What is expected: The answer must consist of every line below containing "Floating".

(Plain-text document sources)
++++

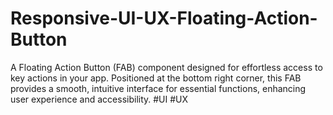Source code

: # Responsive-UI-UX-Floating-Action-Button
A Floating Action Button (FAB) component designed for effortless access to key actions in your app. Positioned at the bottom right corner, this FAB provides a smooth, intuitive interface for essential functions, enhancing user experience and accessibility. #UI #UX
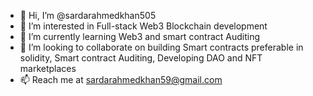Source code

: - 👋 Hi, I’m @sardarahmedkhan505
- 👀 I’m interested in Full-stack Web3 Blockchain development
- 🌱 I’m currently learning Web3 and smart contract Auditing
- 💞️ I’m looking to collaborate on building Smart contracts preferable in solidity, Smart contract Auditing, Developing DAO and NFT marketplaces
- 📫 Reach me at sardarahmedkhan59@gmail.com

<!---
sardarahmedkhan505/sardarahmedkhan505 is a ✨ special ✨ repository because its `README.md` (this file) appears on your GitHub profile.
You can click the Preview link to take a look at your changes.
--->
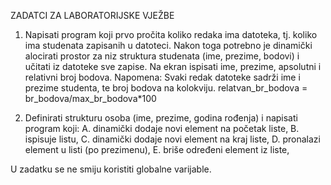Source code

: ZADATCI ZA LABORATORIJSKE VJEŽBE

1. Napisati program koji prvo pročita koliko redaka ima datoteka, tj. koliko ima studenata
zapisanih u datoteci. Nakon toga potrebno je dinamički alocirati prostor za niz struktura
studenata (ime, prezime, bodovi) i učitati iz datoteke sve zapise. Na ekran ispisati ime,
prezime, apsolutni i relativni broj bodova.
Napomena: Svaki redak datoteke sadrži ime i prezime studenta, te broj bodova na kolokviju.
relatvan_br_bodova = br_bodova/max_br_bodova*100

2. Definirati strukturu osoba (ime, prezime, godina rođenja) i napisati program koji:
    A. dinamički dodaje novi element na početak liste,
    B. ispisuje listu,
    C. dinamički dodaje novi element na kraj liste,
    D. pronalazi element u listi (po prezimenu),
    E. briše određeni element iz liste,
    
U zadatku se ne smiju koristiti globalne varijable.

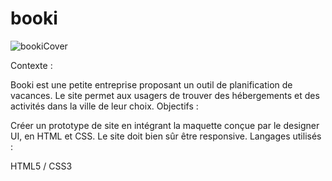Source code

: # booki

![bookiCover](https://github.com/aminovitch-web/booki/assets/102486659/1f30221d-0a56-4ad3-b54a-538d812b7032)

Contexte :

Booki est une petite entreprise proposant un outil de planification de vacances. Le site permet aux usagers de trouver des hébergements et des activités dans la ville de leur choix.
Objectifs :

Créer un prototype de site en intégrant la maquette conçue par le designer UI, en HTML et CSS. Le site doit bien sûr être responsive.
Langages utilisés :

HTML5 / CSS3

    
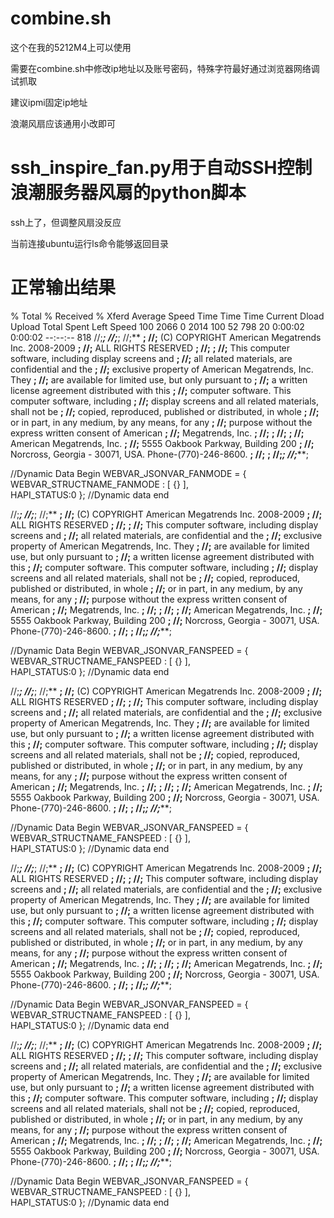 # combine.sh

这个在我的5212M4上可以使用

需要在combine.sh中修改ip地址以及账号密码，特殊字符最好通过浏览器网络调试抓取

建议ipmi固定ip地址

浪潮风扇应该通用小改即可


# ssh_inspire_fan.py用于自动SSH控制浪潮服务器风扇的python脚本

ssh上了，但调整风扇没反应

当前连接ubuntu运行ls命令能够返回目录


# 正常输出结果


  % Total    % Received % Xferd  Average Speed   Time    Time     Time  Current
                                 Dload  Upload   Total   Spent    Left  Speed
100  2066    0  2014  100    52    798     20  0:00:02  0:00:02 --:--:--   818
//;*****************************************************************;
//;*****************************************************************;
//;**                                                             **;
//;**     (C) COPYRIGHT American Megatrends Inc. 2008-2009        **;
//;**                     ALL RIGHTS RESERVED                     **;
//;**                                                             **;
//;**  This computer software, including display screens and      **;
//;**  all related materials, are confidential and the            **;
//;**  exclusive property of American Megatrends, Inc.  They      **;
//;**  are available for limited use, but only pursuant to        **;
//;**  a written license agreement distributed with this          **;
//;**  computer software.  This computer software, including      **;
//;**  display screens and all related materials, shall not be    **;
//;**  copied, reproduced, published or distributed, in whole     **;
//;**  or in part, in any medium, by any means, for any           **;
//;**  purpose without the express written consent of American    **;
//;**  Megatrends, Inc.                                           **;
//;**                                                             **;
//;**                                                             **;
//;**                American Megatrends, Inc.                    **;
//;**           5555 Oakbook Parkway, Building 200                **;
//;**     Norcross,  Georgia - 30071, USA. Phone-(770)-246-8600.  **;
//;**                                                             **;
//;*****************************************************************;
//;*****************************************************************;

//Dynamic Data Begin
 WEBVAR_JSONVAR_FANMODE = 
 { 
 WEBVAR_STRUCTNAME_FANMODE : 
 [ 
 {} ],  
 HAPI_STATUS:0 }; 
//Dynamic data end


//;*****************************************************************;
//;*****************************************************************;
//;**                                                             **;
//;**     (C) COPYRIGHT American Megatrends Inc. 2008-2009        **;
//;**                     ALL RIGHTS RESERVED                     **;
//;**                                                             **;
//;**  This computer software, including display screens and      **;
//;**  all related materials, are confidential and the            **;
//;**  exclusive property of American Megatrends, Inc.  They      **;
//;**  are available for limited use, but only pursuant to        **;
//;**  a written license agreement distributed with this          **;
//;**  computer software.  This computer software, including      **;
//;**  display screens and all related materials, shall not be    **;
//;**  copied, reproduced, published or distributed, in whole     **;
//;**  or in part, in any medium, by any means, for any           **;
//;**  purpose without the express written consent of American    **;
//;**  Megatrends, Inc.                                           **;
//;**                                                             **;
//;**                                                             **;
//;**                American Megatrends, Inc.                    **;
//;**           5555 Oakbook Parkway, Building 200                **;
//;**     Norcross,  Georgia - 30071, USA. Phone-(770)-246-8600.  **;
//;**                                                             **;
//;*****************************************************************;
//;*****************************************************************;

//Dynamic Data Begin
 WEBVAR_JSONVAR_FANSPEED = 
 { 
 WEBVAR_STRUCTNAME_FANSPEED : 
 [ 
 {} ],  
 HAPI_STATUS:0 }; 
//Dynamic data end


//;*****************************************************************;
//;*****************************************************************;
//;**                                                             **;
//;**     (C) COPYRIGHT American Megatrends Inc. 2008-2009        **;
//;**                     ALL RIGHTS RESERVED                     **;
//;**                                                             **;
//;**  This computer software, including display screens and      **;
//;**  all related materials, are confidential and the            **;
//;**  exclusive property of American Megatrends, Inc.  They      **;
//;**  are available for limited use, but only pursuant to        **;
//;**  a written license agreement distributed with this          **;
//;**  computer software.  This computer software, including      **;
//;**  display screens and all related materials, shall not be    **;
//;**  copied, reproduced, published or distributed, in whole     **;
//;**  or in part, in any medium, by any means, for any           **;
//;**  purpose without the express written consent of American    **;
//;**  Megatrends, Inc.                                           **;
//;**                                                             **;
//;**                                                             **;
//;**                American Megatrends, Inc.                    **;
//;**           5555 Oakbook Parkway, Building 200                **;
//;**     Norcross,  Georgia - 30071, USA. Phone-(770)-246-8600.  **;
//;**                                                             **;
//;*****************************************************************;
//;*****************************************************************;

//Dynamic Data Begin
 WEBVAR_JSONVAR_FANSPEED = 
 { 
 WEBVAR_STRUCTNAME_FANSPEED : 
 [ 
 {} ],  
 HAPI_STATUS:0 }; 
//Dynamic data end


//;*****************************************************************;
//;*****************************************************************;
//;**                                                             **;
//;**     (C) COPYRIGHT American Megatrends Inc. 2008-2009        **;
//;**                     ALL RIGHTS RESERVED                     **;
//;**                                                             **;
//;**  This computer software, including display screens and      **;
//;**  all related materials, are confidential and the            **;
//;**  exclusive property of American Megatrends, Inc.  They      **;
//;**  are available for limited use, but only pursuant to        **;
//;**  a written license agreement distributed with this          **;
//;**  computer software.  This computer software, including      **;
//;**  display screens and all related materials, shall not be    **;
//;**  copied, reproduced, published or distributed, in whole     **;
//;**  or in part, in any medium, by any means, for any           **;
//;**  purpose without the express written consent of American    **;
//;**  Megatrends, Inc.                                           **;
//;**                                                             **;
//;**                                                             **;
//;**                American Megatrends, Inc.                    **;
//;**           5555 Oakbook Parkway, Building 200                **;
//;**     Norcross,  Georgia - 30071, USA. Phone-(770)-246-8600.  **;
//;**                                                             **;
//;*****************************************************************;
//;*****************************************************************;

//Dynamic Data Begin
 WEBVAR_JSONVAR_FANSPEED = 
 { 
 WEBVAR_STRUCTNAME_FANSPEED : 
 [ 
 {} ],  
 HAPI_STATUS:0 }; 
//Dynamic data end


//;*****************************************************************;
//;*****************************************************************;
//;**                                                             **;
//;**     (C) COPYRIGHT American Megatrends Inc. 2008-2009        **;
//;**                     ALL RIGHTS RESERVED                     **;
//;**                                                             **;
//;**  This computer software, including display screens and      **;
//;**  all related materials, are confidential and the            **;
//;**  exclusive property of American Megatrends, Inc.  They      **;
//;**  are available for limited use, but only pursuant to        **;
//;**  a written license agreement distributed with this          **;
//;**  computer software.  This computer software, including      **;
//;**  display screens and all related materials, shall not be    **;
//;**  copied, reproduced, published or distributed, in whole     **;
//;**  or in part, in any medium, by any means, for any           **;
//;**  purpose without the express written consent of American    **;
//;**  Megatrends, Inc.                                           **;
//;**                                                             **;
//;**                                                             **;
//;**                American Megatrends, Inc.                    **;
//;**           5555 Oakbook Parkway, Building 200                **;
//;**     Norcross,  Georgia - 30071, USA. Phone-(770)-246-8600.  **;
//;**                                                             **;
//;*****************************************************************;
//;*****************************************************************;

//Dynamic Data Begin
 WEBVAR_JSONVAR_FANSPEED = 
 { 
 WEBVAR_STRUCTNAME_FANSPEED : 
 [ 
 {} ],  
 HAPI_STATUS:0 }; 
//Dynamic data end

++++

Completed task:
: # Responsive-UI-UX-Floating-Action-Button
A Floating Action Button (FAB) component designed for effortless access to key actions in your app. Positioned at the bottom right corner, this FAB provides a smooth, intuitive interface for essential functions, enhancing user experience and accessibility. #UI #UX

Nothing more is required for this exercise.